Is there an existing method to selectively reorder the groups ? enter image description here


Solution

  • In 99.9% of questions related to the (re-)ordering of axes, facets or legends the answer is always the same:

    Convert your variable()s to factor(s) with the order of the levels set according to the desired order.

    While there is an option to achieve your desired result using weave_factors, it depends on the order of the data (and some additional changes, see below), and hence I think the more robust approach to make Not Exposed the first category is to use

    set1$Tx <- factor(set1$Tx, levels = c("Not Exposed", "Exposed"))
    

    or relevel as in the answer by @StephanLaurent or depending on the desired order one of the several convenience functions in the forcats package.
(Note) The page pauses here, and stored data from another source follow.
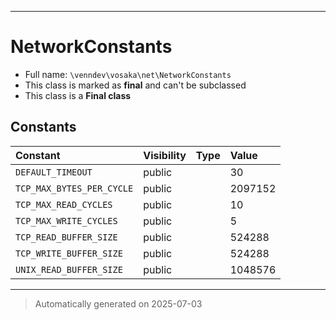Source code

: ***

# NetworkConstants





* Full name: `\venndev\vosaka\net\NetworkConstants`
* This class is marked as **final** and can't be subclassed
* This class is a **Final class**


## Constants

| Constant | Visibility | Type | Value |
|:---------|:-----------|:-----|:------|
|`DEFAULT_TIMEOUT`|public| |30|
|`TCP_MAX_BYTES_PER_CYCLE`|public| |2097152|
|`TCP_MAX_READ_CYCLES`|public| |10|
|`TCP_MAX_WRITE_CYCLES`|public| |5|
|`TCP_READ_BUFFER_SIZE`|public| |524288|
|`TCP_WRITE_BUFFER_SIZE`|public| |524288|
|`UNIX_READ_BUFFER_SIZE`|public| |1048576|




***
> Automatically generated on 2025-07-03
    However, when doing so you have to use interaction to get the desired nested axis (as in all examples in the docs, see ?guide_axis_nested).

    library(ggplot2)
    library(ggh4x)
    
    set1$Tx <- factor(set1$Tx, levels = c("Not Exposed", "Exposed"))
    
    ggplot(set1, aes(x = interaction(Tx, Species), y = Size)) +
      stat_boxplot(geom = "errorbar", width = 0.15) +
      geom_boxplot(
        show.legend = FALSE, outlier.shape = NA,
        aes(fill = interaction(Tx, Species))
      ) +
      geom_jitter(
        width = 0.1, shape = 21, colour = "black",
        fill = "grey95", stroke = 0.5, size = 1
      ) +
      guides(x = "axis_nested") +
      theme_classic() +
      theme(
        axis.title = element_text(face = "bold"),
        text = element_text(family = "serif", size = 12.5)
      )
    

    However, for your (example) data and accounting for how weave_factors works and differs from interaction (see below) you could actually achieve your desired result without converting to a factor by switching the order in which you pass Species and Tx to weave_factors and by using the more verbose guide_axis_nested() with inv=TRUE:

    library(ggplot2)
    library(ggh4x)
    
    # Just to ensure that Tx is a non-factor 
    set1$Tx <- as.character(set1$Tx)
    
    ggplot(set1, aes(x = weave_factors(Species, Tx), y = Size)) +
      stat_boxplot(geom = "errorbar", width = 0.15) +
      geom_boxplot(
        show.legend = FALSE, outlier.shape = NA,
        aes(fill = weave_factors(Species, Tx))
      ) +
      geom_jitter(
        width = 0.1, shape = 21, colour = "black",
        fill = "grey95", stroke = 0.5, size = 1
      ) +
      guides(x = guide_axis_nested(inv = TRUE)) +
      theme_classic() +
      theme(
        axis.title = element_text(face = "bold"),
        text = element_text(family = "serif", size = 12.5)
      )
    

    weave_factors vs. interaction:

    weave_factors differs from interaction in two respects (see ? weave_factors:

    1. it orders the new levels such that the levels of the first input variable is given priority over the second input.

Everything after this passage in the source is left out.